Collected data:
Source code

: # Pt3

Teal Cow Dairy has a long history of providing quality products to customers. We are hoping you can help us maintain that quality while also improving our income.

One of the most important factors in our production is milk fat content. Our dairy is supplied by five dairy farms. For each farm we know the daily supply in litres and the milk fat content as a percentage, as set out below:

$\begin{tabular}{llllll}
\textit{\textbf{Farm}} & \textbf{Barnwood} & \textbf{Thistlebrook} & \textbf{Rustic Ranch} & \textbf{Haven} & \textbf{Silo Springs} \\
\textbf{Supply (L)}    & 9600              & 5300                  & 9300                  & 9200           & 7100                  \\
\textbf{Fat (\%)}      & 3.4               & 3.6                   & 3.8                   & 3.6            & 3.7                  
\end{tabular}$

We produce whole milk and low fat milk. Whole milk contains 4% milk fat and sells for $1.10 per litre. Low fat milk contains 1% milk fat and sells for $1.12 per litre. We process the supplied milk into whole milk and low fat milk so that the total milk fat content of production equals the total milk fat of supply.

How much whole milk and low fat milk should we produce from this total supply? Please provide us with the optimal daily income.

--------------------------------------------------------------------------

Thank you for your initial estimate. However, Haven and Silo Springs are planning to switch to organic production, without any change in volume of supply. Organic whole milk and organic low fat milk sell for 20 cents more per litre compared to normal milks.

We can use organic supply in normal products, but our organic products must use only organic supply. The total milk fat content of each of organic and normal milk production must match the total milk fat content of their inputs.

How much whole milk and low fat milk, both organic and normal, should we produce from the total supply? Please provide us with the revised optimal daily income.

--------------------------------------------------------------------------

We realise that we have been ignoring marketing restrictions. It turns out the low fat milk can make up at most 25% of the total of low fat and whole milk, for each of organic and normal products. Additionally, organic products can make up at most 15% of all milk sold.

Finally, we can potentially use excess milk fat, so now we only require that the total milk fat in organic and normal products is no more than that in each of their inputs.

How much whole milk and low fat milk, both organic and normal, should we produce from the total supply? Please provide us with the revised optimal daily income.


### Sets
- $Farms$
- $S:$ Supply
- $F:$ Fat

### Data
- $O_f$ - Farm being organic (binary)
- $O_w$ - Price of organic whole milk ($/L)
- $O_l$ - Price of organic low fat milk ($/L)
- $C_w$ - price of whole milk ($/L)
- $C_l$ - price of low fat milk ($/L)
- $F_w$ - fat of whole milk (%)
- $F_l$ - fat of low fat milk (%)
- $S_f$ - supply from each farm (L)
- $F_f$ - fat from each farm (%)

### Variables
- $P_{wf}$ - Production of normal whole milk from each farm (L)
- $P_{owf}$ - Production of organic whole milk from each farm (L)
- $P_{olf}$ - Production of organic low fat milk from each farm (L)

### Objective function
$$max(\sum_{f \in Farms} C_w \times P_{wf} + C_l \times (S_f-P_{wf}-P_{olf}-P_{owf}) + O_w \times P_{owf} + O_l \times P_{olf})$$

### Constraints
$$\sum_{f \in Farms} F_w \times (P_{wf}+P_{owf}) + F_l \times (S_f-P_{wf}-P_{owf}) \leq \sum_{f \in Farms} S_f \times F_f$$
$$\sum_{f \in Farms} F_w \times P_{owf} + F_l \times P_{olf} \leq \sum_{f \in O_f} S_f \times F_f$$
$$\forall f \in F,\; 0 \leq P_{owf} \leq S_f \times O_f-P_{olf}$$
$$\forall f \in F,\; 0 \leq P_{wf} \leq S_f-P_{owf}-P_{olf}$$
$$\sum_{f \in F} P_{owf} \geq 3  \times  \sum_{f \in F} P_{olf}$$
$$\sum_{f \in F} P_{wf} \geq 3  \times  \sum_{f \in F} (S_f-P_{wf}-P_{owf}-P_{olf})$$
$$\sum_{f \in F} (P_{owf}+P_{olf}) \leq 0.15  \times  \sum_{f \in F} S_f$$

#### TASK STATEMENT
Write out, exactly as shown, only the lines running from the one that contains "- $O_f$ - Farm being organic (binary)" to the last line above.

#### THE COMPLETED TASK
- $O_f$ - Farm being organic (binary)
- $O_w$ - Price of organic whole milk ($/L)
- $O_l$ - Price of organic low fat milk ($/L)
- $C_w$ - price of whole milk ($/L)
- $C_l$ - price of low fat milk ($/L)
- $F_w$ - fat of whole milk (%)
- $F_l$ - fat of low fat milk (%)
- $S_f$ - supply from each farm (L)
- $F_f$ - fat from each farm (%)

### Variables
- $P_{wf}$ - Production of normal whole milk from each farm (L)
- $P_{owf}$ - Production of organic whole milk from each farm (L)
- $P_{olf}$ - Production of organic low fat milk from each farm (L)

### Objective function
$$max(\sum_{f \in Farms} C_w \times P_{wf} + C_l \times (S_f-P_{wf}-P_{olf}-P_{owf}) + O_w \times P_{owf} + O_l \times P_{olf})$$

### Constraints
$$\sum_{f \in Farms} F_w \times (P_{wf}+P_{owf}) + F_l \times (S_f-P_{wf}-P_{owf}) \leq \sum_{f \in Farms} S_f \times F_f$$
$$\sum_{f \in Farms} F_w \times P_{owf} + F_l \times P_{olf} \leq \sum_{f \in O_f} S_f \times F_f$$
$$\forall f \in F,\; 0 \leq P_{owf} \leq S_f \times O_f-P_{olf}$$
$$\forall f \in F,\; 0 \leq P_{wf} \leq S_f-P_{owf}-P_{olf}$$
$$\sum_{f \in F} P_{owf} \geq 3  \times  \sum_{f \in F} P_{olf}$$
$$\sum_{f \in F} P_{wf} \geq 3  \times  \sum_{f \in F} (S_f-P_{wf}-P_{owf}-P_{olf})$$
$$\sum_{f \in F} (P_{owf}+P_{olf}) \leq 0.15  \times  \sum_{f \in F} S_f$$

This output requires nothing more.